Please note: Although this is rather a basic topic, we hope to invite the insight, input, and personal experience from committed LAXers who can add to our conversation about the positions of the sport.

 We want to keep this information organized and straight forward, so from here on out, each of the lacrosse positions will be discussed as followed:

Position Role – We want you to understand what would be responsible of a player who plays ‘X’ position.

Body Type – Although there is no set in stone rule saying if you are above ‘X’ height and ‘X’ weight you must play this position, it is helpful to get a general understanding for the body type typically suited for each position.

Athleticism – Some lacrosse positions call for differing physical skill sets. If you are quick and agile one area on the field may be more appropriate for you than another.

Stick Skills – Some positions require a level of stick skill above the others. However, no matter the position you play, having superior stick skill NEVER HURTS.

Attitude – What can make a player more suited for one of the lacrosse positions versus another, is ATTITUDE. It is extremely beneficial that your attitude suits the role you will have to pick up. We will explain more about this as we go along.

Unique Rules – Along with each position, there are differing stipulations on the way the player can play the game. Now that you have the format, let’s get started. (Know what you are looking for already? Click the link to the one of the lacrosse positions you are most interested in and skip the others)

Talking Basics with Lacrosse Positions:

Lacrosse Positions: Goalie

Position Role –  First and foremost, the goalie must be prepared to protect their net. As the last line of defense against that ball finding nylon, the goalie plays a vital role to having a successful team. The goalie needs to be vocal. Being the furthest player back as the offense approaches (most often), the goalie can view the field with a wider perspective than any other player. Goalies may be able to see a potential offensive play brewing that a defender cannot. The goalie needs to have the confidence and voice to keep the defensive unit on the same page. Not something that people always think about, but the goalie needs to be prepared to fuel an offensive attack. If after saving a shot the goalie has the opportunity to make a pass to a potentially dangerous midfielder, their team can be on the fast-break going the other way.

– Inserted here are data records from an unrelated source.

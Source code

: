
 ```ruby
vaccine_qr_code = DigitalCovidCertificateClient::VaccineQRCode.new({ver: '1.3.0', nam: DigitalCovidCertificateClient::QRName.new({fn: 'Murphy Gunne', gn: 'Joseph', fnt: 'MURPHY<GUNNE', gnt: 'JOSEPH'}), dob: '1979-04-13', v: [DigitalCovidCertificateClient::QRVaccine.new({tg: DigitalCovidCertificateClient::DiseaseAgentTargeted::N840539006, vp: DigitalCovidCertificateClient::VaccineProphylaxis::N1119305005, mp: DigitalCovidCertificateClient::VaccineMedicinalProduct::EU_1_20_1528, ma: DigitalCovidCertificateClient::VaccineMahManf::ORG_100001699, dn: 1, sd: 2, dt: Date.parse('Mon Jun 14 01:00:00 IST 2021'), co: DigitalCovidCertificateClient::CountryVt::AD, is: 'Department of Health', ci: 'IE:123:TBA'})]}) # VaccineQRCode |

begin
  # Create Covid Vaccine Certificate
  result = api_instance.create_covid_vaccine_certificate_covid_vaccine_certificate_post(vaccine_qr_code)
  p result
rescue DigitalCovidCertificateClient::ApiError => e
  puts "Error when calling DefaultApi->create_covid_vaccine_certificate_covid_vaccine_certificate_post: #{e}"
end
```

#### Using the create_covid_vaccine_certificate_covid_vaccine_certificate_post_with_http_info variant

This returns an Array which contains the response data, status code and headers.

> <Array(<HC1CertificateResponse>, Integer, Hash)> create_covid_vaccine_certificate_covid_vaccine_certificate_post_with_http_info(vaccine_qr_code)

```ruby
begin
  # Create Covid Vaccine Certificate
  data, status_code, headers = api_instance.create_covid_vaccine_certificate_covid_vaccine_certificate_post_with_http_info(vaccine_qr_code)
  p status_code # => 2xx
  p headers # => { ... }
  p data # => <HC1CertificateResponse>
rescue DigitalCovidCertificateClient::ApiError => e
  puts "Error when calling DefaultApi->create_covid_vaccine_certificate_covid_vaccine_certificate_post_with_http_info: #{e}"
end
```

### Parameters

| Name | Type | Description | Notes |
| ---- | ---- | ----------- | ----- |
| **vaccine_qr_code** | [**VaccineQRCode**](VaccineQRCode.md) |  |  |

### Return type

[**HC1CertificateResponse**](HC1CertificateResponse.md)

Jesse Schwartzman/lacrosse position - goalie

Jesse Schwartzman of the Denver Outlaws

Body Type – Having a goal who covers as much of the net as possible would be beneficial right? Well not necessarily, the body type of the goalie is not of critical importance. Although a slender body for a goalie would make more room for an attacker’s scoring real estate, what is more important is the goalie’s level of athleticism (see below).

Athleticism – A goalie needs to have lightening quick reflexes and excellent hand/eye coordination. PERIOD. Attackers coming down the defense’s throat are ready to rocket the ball at the net whenever they get an opportunity. Sometimes these shots are more predictable, but other times, they come by surprise and the goalie needs to be prepared to cover every inch of the net in a split second. Thus, the size of the goalie plays less of a factor than the quickness, agility, and attention.

Stick Skills – At most the goalie will be making 15 to 30 yard passes out of the back. Superior quality stick skills are not of dire necessity, but again, it could not hurt to have a goalie who is prepared to rifle a pass to a midfielder to start the attack the other way.

Attitude – A good goalie needs to be fearless. If you fear taking a hit with a ball in the slightest, perhaps protecting the net is not your forte. Goalies notoriously have lots of personality and are ready and willing to be vocal leaders of the team. They need to have a willingness to learn the game as reading offensive motive of attack is critical. Maybe most importantly, goalies need to have a ‘next play mode’ type of mindset. If they end up eating a shot for a goal, they cannot let that destroy confidence to save the next one.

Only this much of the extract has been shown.